▶ PROBLEM TO SOLVE
All lines of the material that contain "search" must be copied out.
_ _ _
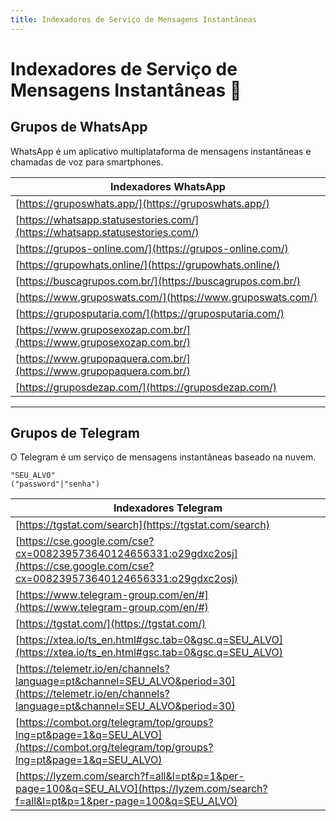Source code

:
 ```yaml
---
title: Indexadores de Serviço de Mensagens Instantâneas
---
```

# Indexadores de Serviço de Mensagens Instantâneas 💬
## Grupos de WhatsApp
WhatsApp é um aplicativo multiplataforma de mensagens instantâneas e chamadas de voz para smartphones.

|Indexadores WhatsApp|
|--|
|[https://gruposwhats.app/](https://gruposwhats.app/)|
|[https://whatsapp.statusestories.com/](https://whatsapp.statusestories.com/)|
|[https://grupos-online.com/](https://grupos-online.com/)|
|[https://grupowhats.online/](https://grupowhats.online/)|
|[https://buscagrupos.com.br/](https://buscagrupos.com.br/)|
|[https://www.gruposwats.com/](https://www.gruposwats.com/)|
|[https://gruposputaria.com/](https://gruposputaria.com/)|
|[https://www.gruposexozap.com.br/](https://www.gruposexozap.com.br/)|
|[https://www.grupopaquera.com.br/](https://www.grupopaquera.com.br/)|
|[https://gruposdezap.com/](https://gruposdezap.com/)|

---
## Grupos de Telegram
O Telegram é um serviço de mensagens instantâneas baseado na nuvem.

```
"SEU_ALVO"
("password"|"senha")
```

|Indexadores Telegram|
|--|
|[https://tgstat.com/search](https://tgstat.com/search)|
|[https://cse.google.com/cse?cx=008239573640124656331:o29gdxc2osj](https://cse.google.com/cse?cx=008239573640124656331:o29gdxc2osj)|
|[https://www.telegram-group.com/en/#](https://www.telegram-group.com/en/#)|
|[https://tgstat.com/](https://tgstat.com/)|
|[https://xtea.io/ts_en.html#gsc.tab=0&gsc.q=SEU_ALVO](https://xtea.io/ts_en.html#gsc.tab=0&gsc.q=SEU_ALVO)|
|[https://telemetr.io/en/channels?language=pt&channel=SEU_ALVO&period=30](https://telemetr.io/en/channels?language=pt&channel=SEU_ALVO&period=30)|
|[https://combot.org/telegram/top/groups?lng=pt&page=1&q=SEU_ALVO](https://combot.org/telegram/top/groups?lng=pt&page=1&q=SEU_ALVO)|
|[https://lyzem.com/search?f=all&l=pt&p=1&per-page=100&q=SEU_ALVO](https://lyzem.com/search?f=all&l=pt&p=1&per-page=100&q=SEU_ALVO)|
_ _ _
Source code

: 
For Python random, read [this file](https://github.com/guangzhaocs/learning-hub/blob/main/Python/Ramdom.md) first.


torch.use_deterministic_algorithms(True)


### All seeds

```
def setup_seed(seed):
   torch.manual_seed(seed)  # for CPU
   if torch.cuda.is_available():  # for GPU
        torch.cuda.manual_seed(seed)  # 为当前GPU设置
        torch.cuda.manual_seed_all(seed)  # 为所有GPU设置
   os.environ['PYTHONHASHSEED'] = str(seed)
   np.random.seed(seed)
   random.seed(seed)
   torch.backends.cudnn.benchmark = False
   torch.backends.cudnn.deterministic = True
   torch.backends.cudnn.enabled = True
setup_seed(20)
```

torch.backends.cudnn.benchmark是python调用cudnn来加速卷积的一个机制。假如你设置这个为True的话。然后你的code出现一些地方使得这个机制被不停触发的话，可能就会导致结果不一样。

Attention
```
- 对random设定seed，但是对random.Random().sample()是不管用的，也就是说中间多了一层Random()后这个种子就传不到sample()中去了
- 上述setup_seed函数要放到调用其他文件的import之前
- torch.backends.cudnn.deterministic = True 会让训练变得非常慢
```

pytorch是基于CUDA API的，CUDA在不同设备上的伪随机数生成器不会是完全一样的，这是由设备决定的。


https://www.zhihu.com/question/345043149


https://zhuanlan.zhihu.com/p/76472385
_ _ _
▶ TASK OUTPUT
|[https://tgstat.com/search](https://tgstat.com/search)|
|[https://lyzem.com/search?f=all&l=pt&p=1&per-page=100&q=SEU_ALVO](https://lyzem.com/search?f=all&l=pt&p=1&per-page=100&q=SEU_ALVO)|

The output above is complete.